A new friend of mine, a great D&D player, fast becoming a close friend is now DMing a game. He started off in contrast to our “main” DM (who is taking a little time off for starting a full time college course), in warning us he was throttling back the default curve of the game. We were to create standard D&D 5e character, but our level advancement would be reduced from level 6 upwards. No automatic HP increases, and he hinted at “possibly class abilities could kick in”. Hmm. Interesting. I have long held that the sweet spot of the game is somewhere between 3rd and 10 level, and it starts going off the rails when players have flight and instant anywhere travel.

That said, capping normal level progress at 6 has implications for character design. You don’t (or I don’t) blithely build a cool multiclass combo (for example) that won’t come into its own until levels 4/6. That means you would spend the rest of the camnpaign with a sub-optimal character. Now don’t get me wrong, I will follow the path of role fitting vs min-maxxing, but I would prefer to have my cake and eat it - an optimal character that also fits the role memorably.
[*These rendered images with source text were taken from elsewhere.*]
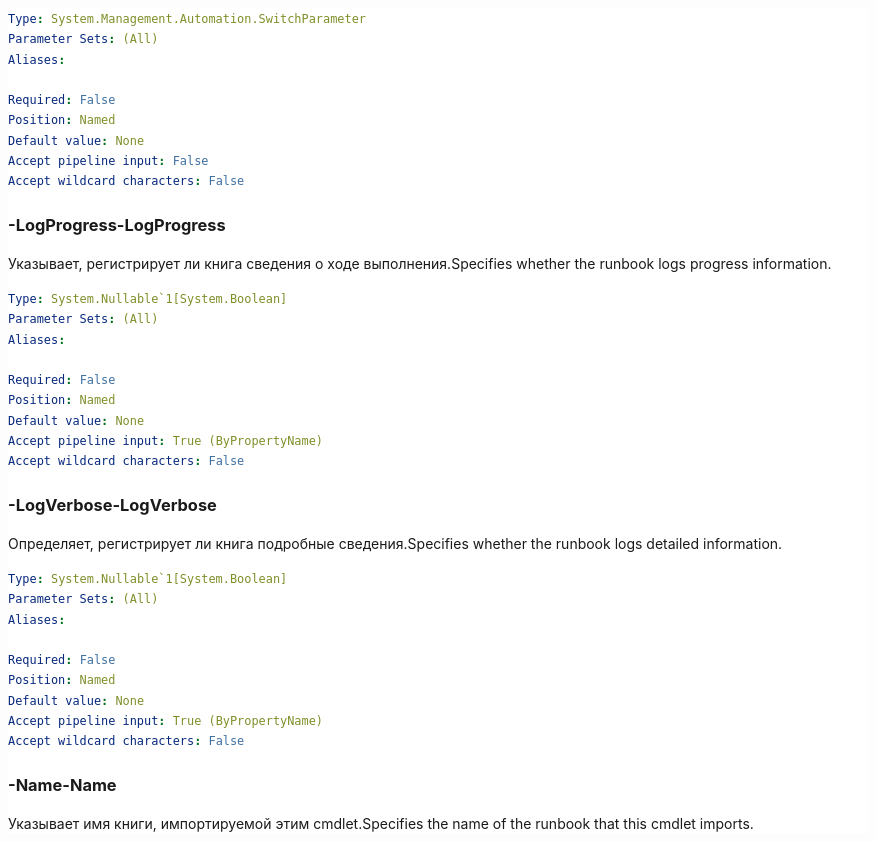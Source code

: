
 ```yaml
Type: System.Management.Automation.SwitchParameter
Parameter Sets: (All)
Aliases:

Required: False
Position: Named
Default value: None
Accept pipeline input: False
Accept wildcard characters: False
```

### <span data-ttu-id="656e2-126">-LogProgress</span><span class="sxs-lookup"><span data-stu-id="656e2-126">-LogProgress</span></span>
<span data-ttu-id="656e2-127">Указывает, регистрирует ли книга сведения о ходе выполнения.</span><span class="sxs-lookup"><span data-stu-id="656e2-127">Specifies whether the runbook logs progress information.</span></span>

```yaml
Type: System.Nullable`1[System.Boolean]
Parameter Sets: (All)
Aliases:

Required: False
Position: Named
Default value: None
Accept pipeline input: True (ByPropertyName)
Accept wildcard characters: False
```

### <span data-ttu-id="656e2-128">-LogVerbose</span><span class="sxs-lookup"><span data-stu-id="656e2-128">-LogVerbose</span></span>
<span data-ttu-id="656e2-129">Определяет, регистрирует ли книга подробные сведения.</span><span class="sxs-lookup"><span data-stu-id="656e2-129">Specifies whether the runbook logs detailed information.</span></span>

```yaml
Type: System.Nullable`1[System.Boolean]
Parameter Sets: (All)
Aliases:

Required: False
Position: Named
Default value: None
Accept pipeline input: True (ByPropertyName)
Accept wildcard characters: False
```

### <span data-ttu-id="656e2-130">-Name</span><span class="sxs-lookup"><span data-stu-id="656e2-130">-Name</span></span>
<span data-ttu-id="656e2-131">Указывает имя книги, импортируемой этим cmdlet.</span><span class="sxs-lookup"><span data-stu-id="656e2-131">Specifies the name of the runbook that this cmdlet imports.</span></span>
For this game I built a dwarf Paladin. I was considering going to 2nd level and then multiclassing as a Bard - mostly for the spell slots, and using the bard to get the extra attack eventually. This is clearly an optimisation and a compromise, since I like playing skill-monkeys, but I also like the derring-do and heroic stature of the Paladin.

However, things are not heading down that path - because, the DM dropped a feather. In his world, there were no undead. No demons, or fiends. Thing of the past. Stuff of legend. Old wives tale and all that. Until we started encountering them, and failing sanity checks! My character had been given a “quest” to travel to a city of a living saint to petition for a raise dead for some important local character. After encountering some undead and some kind of (minor) fiend, we decided to accelerate our trip to see this saint. Aided by a recent acquaintance Gordon, a high level Druid, we were transported to our destination in short order. We came into the presence of the saint - a Deva, and told her of our concerns. We laid our evidence before her. She reacted in a display of anger and might which awed and stunned her court (bar most of the PCs), and left the chamber, trailing a single silver feather.
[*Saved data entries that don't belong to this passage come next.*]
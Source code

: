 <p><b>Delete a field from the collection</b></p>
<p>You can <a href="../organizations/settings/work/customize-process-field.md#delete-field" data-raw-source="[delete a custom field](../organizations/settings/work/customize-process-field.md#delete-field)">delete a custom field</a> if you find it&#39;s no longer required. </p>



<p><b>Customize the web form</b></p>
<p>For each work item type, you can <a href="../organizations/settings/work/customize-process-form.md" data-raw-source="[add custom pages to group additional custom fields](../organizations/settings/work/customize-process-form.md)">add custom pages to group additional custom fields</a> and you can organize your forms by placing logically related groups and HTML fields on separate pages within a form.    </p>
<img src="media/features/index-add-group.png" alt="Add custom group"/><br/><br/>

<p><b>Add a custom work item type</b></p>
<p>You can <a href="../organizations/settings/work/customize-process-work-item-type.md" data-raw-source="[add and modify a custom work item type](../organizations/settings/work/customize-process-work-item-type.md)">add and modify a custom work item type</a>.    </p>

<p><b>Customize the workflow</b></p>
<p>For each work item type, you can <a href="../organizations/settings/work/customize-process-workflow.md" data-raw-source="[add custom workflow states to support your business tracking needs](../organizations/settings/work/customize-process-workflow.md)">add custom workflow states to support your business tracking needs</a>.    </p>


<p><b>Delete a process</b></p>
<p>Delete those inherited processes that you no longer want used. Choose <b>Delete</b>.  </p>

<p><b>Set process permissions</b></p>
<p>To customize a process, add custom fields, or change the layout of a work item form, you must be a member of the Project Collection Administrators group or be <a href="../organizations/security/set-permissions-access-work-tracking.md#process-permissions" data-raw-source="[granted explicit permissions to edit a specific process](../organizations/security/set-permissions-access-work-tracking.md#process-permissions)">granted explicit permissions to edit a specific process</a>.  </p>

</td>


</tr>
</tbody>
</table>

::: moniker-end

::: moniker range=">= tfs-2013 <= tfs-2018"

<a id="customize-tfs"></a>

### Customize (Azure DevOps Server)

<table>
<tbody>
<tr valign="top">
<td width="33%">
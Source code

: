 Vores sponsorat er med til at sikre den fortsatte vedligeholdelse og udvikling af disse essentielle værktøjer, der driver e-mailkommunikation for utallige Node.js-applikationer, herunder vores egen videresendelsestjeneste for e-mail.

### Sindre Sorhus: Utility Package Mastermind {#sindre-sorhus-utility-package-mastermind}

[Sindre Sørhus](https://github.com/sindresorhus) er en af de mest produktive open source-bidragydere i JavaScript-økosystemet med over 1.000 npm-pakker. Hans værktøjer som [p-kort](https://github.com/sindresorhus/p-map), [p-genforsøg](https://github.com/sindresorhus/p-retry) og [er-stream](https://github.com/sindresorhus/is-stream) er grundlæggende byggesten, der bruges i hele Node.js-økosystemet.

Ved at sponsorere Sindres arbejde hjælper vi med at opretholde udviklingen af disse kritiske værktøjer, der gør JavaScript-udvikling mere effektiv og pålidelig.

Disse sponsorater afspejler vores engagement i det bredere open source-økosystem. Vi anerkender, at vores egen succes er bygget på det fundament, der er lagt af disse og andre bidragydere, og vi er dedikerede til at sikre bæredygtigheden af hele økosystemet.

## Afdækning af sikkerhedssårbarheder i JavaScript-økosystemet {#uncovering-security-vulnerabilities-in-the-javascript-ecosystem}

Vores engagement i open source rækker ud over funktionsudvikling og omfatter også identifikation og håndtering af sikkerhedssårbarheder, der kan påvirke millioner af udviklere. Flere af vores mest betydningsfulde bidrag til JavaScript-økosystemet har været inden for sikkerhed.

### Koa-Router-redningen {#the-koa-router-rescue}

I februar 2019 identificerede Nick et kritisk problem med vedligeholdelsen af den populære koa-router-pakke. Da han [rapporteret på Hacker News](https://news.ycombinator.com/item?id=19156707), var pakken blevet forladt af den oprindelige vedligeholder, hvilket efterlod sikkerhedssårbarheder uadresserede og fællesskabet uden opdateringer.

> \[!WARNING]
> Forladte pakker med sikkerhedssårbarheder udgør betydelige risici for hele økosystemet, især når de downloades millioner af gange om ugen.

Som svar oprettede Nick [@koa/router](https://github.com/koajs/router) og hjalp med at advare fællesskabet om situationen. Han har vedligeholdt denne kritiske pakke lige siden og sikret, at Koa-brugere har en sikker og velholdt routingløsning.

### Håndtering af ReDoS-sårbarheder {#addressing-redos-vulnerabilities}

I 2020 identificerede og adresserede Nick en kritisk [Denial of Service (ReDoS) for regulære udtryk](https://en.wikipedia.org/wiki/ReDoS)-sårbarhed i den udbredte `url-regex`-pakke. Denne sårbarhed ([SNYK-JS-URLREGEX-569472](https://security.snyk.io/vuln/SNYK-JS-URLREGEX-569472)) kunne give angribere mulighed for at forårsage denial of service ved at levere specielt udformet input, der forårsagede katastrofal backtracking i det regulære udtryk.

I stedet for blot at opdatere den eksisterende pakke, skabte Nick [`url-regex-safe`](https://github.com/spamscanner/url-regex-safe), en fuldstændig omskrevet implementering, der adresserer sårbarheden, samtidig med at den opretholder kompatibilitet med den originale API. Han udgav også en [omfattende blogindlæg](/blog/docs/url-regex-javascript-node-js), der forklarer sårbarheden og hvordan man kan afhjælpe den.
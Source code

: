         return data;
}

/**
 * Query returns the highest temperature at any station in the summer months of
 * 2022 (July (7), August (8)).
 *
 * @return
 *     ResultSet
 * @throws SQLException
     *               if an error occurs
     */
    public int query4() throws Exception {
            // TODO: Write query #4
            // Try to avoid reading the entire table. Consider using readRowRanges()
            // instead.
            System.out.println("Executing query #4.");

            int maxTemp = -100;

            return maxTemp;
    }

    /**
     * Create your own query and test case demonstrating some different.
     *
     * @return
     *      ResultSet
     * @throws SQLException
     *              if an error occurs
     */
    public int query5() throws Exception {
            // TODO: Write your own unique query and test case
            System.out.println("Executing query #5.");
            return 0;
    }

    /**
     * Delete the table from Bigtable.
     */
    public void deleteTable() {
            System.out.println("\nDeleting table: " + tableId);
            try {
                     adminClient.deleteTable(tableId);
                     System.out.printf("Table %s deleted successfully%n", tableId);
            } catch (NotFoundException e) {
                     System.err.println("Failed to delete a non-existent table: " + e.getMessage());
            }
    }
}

Snorri (my Paladin) reacted in awe and humility, but quickly gathered his wits and led the party to follow her into her chanbers, where she proceded to give the party a mission.

Now back to the “character build” discussion: I am a 2nd level Paladin at this point, and we know we are about to go to 3rd level. I was (as mentioned) considering switrching to bard - for the spell slots and the skills. But the DM dropped a feather.
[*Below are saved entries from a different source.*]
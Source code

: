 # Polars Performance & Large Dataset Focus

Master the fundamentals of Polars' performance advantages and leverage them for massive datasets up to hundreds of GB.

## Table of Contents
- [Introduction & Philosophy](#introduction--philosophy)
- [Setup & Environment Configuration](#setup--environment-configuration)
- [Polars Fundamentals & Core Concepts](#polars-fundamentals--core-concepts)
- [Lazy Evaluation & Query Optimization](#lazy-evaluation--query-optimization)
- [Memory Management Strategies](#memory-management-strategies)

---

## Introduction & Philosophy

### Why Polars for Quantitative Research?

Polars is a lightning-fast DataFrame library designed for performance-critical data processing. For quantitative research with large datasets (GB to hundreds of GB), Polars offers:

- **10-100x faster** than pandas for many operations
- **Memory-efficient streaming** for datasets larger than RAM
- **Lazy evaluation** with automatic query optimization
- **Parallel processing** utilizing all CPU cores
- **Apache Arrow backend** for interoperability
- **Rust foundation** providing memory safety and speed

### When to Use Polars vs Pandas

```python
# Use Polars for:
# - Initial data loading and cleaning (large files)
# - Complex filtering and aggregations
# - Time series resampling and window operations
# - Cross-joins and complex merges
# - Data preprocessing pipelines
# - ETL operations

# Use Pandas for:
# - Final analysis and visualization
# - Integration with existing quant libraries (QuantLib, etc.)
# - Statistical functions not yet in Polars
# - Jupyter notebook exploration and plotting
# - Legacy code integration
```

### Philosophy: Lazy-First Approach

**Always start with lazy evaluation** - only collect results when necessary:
Clutching the feather, Snorri goes down on one knee.

I, Snorri Ironforge, do offer up my life, my strength and my faith in devotion to the ideals and sainthood of Your Holiness, that I may be a weapon in your arsenal in the war against evil. I pledge that as long as it remains in my power I will follow your orders and fulfil your wishes in the destruction of evil and the protection of the people. I will walk in the path of righteousness and be a beacon of justice. I will lead others in this path, and force the enemies of good to submit, or smite them with wrath and destruction. I will not permit evil to flourish ere I wield the power of my devotion, nor shall my hand be stayed as I seek to root out the vile manifestations of it's corruption, so long as I live. By this token of Your Sacred Soul, and on the Graves of my Ancestors do I, Snorri Ironforge make my pledge.

Yup. Oath of devotion Paladin all the way.